Advice and info from specific payers
“CMS shared these resources with AAHomecare along with their response to our Mar. 13 letter requesting relief and timely-filing extensions for suppliers serving patients covered by Medicare Part C. Suppliers may find the contact information for plan administrators useful going forward,” the association announcement added.
The resources letter was signed by Andrea Palm, deputy secretary of the Department of Health & Human Services (HHS); Dawn O’Connell, assistant secretary for preparedness and response; and Chiquita Brooks-LaSure, CMS administrator.
“We also continue to hear from providers that you have sometimes had difficulty getting answers from health-care plans about the availability of prospective payments or the flexibilities you may need while the Change Healthcare platform is unavailable,” the letter said. “HHS asked health plans to provide specific national contact information that providers can use when they need this information, and we are providing that information to you enclosed with this letter.
“Please share this resource with providers who need it. However, if you have a regional point of contact for your health plan, we’d suggest you reach out to them first. If you reach out to these contacts and do not receive a response, please contact us at [email protected].”
The resource pages contain information about specific payers and provide contact phone numbers and email addresses; information on funding assistance programs, if available; suggestions for alternative digital trading partners; and troubleshooting tips and workarounds. The pages also explain how individual payers were impacted by the cyberattack.
UnitedHealth paid ransom in attempt to safeguard patient data
On April 22 UnitedHealth Group, which owns Change Healthcare, provided an update on the cyberattack and UnitedHealth’s response.
“Based on initial targeted data sampling to date, the company has found files containing protected health information (PHI) or personally identifiable information (PII), which could cover a substantial proportion of people in America,” the UnitedHealth announcement said. “To date, the company has not seen evidence of exfiltration of materials such as doctors’ charts or full medical histories among the data.

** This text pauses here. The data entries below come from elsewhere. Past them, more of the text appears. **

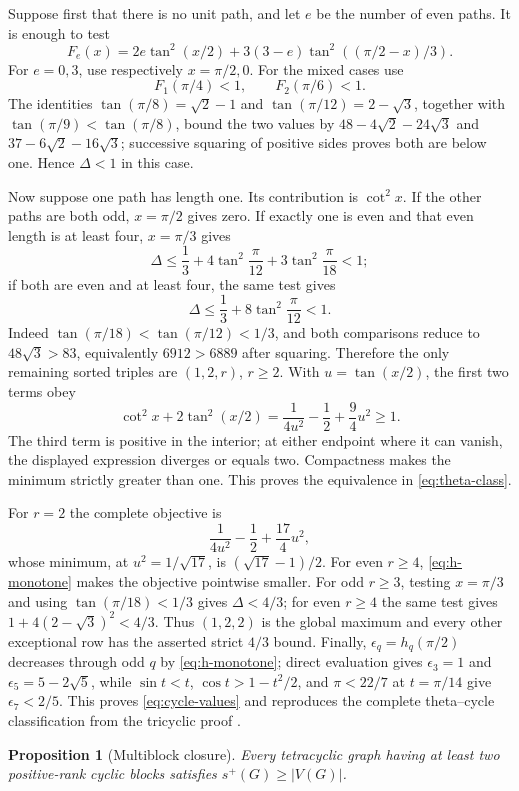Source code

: \documentclass[11pt]{article}
\newtheorem{proposition}[theorem]{Proposition}
\theoremstyle{remark}
\newcommand{\splus}{s^+}
\begin{document}
Suppose first that there is no unit path, and let $e$ be the number of even
paths.  It is enough to test
\[
 F_e(x)=2e\tan^2(x/2)+3(3-e)
              \tan^2((\pi/2-x)/3).
\]
For $e=0,3$, use respectively $x=\pi/2,0$.  For the mixed cases use
\[
 F_1(\pi/4)<1,
 \qquad F_2(\pi/6)<1.
\]
The identities $\tan(\pi/8)=\sqrt2-1$ and
$\tan(\pi/12)=2-\sqrt3$, together with
$\tan(\pi/9)<\tan(\pi/8)$, bound the two values by
$48-4\sqrt2-24\sqrt3$ and $37-6\sqrt2-16\sqrt3$; successive squaring of
positive sides proves both are below one.  Hence $\Delta<1$ in this case.

Now suppose one path has length one.  Its contribution is $\cot^2x$.  If the
other paths are both odd, $x=\pi/2$ gives zero.  If exactly one is even and
that even length is at least four, $x=\pi/3$ gives
\[
 \Delta\leq\frac13+4\tan^2\frac\pi{12}
                    +3\tan^2\frac\pi{18}<1;
\]
if both are even and at least four, the same test gives
\[
 \Delta\leq\frac13+8\tan^2\frac\pi{12}<1.
\]
Indeed $\tan(\pi/18)<\tan(\pi/12)<1/3$, and both comparisons reduce to
$48\sqrt3>83$, equivalently $6912>6889$ after squaring.  Therefore the only
remaining sorted triples are $(1,2,r)$, $r\geq2$.  With
$u=\tan(x/2)$, the first two terms obey
\[
 \cot^2x+2\tan^2(x/2)
 =\frac1{4u^2}-\frac12+\frac94u^2\geq1.
\]
The third term is positive in the interior; at either endpoint where it can
vanish, the displayed expression diverges or equals two.  Compactness makes
the minimum strictly greater than one.  This proves the equivalence in
\eqref{eq:theta-class}.

For $r=2$ the complete objective is
\[
 \frac1{4u^2}-\frac12+\frac{17}{4}u^2,
\]
whose minimum, at $u^2=1/\sqrt{17}$, is
$(\sqrt{17}-1)/2$.  For even $r\geq4$, \eqref{eq:h-monotone} makes the
objective pointwise smaller.  For odd $r\geq3$, testing $x=\pi/3$ and using
$\tan(\pi/18)<1/3$ gives $\Delta<4/3$; for even $r\geq4$ the same test gives
$1+4(2-\sqrt3)^2<4/3$.  Thus $(1,2,2)$ is the global maximum and every other
exceptional row has the asserted strict $4/3$ bound.  Finally,
$\epsilon_q=h_q(\pi/2)$ decreases through odd $q$ by
\eqref{eq:h-monotone}; direct evaluation gives $\epsilon_3=1$ and
$\epsilon_5=5-2\sqrt5$, while
$\sin t<t$, $\cos t>1-t^2/2$, and $\pi<22/7$ at $t=\pi/14$ give
$\epsilon_7<2/5$.  This proves \eqref{eq:cycle-values} and reproduces the
complete theta--cycle classification from the tricyclic proof
\cite{TricyclicGraphs}.

\begin{proposition}[Multiblock closure]\label{prop:multiblock}
Every tetracyclic graph having at least two positive-rank cyclic blocks
satisfies $\splus(G)\geq|V(G)|$.
\end{proposition}
\end{document}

“Given the ongoing nature and complexity of the data review, it is likely to take several months of continued analysis before enough information will be available to identify and notify impacted customers and individuals. As the company continues to work with leading industry experts to analyze data involved in this cyberattack, it is immediately providing support and robust protections rather than waiting until the conclusion of the data review.”
UnitedHealth encouraged patients concerned about the data breach to visit the website it’s created to provide resources and information. “A dedicated call center [866-262-5342] has been established to offer free credit monitoring and identity theft protections for two years to anyone impacted,” the announcement added. “The call center will also include trained clinicians to provide support services. Given the ongoing nature and complexity of the data review, the call center will not be able to provide any specifics on individual data impact at this time.”
Also on April 22, multiple news organizations, including CNBC and CBS, reported that in an attempt to prevent the leak of patient information, UnitedHealth paid a ransom to those responsible for the cyberattack.
But patient data was still compromised. “The company, along with leading external industry experts, continues to monitor the internet and dark web to determine if data has been published,” UnitedHealth said.